[Samba] Active Directory Domain Corruption.

Zombie Ryushu zombie_ryushu at yahoo.com
Wed Jun 1 09:17:17 UTC 2022


On 6/1/22 03:51, Markus Dellermann via samba wrote:
> Send this back to the list...
> Am Dienstag, 31. Mai 2022, 21:05:05 CEST schrieb Zombie Ryushu:
>> On 5/31/22 14:43, Markus Dellermann via samba wrote:
>>> Hi,
>>>
>>> Am Dienstag, 31. Mai 2022, 16:43:45 CEST schrieb Zombie Ryushu via samba:
>>>> On 5/31/22 10:19, Rowland Penny via samba wrote:
>>>>> On Tue, 2022-05-31 at 10:05 -0400, Zombie Ryushu via samba wrote:
>>>>>> On 5/31/22 09:47, Rowland Penny via samba wrote:
>>>>>>> On Tue, 2022-05-31 at 09:19 -0400, Zombie Ryushu via samba wrote:
>>>>>>>> The DC Did have the FSMO Roles, but I tried  to demote the DC and
>>>>>>>> rejoin
>>>>>>>> it. The DC Won't Demote normally.

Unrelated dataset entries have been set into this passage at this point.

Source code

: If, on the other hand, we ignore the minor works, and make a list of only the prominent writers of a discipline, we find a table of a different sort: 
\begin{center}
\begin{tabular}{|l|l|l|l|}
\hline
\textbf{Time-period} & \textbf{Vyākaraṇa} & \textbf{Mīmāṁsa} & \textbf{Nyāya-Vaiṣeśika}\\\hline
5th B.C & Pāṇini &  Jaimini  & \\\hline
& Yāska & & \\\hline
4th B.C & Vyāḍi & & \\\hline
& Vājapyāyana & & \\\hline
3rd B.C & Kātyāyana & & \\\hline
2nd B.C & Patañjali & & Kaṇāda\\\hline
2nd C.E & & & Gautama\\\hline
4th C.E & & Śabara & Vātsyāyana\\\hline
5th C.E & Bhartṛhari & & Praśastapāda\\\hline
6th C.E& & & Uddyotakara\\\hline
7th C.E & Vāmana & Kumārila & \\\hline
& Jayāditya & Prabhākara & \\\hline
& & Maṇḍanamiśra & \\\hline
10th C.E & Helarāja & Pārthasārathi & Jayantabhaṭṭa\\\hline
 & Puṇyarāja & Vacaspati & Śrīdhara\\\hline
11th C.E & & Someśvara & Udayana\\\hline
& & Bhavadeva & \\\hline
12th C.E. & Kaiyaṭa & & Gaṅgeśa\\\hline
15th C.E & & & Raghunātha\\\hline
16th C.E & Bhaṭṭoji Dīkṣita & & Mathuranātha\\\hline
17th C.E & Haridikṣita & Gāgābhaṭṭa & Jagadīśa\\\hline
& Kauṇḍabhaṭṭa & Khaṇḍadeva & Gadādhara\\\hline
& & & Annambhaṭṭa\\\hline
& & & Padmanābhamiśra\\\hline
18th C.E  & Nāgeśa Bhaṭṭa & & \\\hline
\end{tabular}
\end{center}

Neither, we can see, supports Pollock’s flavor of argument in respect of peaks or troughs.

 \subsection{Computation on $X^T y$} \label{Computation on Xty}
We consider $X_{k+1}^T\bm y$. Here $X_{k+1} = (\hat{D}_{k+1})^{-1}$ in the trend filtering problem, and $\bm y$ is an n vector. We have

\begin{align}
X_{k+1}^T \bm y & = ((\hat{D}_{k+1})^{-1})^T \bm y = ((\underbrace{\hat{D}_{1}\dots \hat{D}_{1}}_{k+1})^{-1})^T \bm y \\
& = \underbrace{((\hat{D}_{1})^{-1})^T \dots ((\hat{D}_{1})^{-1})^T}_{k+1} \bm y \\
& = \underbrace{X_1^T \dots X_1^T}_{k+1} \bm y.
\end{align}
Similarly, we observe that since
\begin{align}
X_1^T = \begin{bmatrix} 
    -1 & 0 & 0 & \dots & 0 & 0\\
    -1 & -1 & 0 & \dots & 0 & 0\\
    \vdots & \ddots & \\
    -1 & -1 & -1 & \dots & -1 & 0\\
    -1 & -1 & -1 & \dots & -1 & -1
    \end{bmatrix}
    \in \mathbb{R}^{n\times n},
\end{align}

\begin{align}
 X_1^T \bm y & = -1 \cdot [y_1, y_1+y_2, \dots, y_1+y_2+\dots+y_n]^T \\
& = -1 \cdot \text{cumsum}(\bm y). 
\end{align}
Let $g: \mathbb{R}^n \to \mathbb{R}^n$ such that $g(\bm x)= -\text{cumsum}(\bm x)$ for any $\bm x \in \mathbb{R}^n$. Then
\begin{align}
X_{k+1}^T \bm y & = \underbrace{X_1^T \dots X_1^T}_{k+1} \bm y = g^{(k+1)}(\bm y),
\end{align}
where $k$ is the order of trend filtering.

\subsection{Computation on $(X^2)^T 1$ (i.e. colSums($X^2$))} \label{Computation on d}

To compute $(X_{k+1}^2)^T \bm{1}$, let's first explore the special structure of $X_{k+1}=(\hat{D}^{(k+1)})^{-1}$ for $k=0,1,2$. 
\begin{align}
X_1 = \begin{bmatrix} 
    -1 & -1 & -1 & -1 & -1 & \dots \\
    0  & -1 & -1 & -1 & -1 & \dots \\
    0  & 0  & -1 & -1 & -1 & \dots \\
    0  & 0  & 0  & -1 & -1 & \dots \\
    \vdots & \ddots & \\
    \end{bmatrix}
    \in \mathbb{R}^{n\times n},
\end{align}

It will refuse to transfer
>>>>>>>> roles.
>>>>>>>> a
>>>>>>>> Secondary DC has Seized the roles, nut the Primary DC thinks it
>>>>>>>> still
>>>>>>>> has them when it does not.
>>>>>>>>
>>>>>>>> I also tried the  Demote as a Dead DC procedure. That worked but
>>>>>>>> after
>>>>>>>> Re-join the original DC was still corrupt.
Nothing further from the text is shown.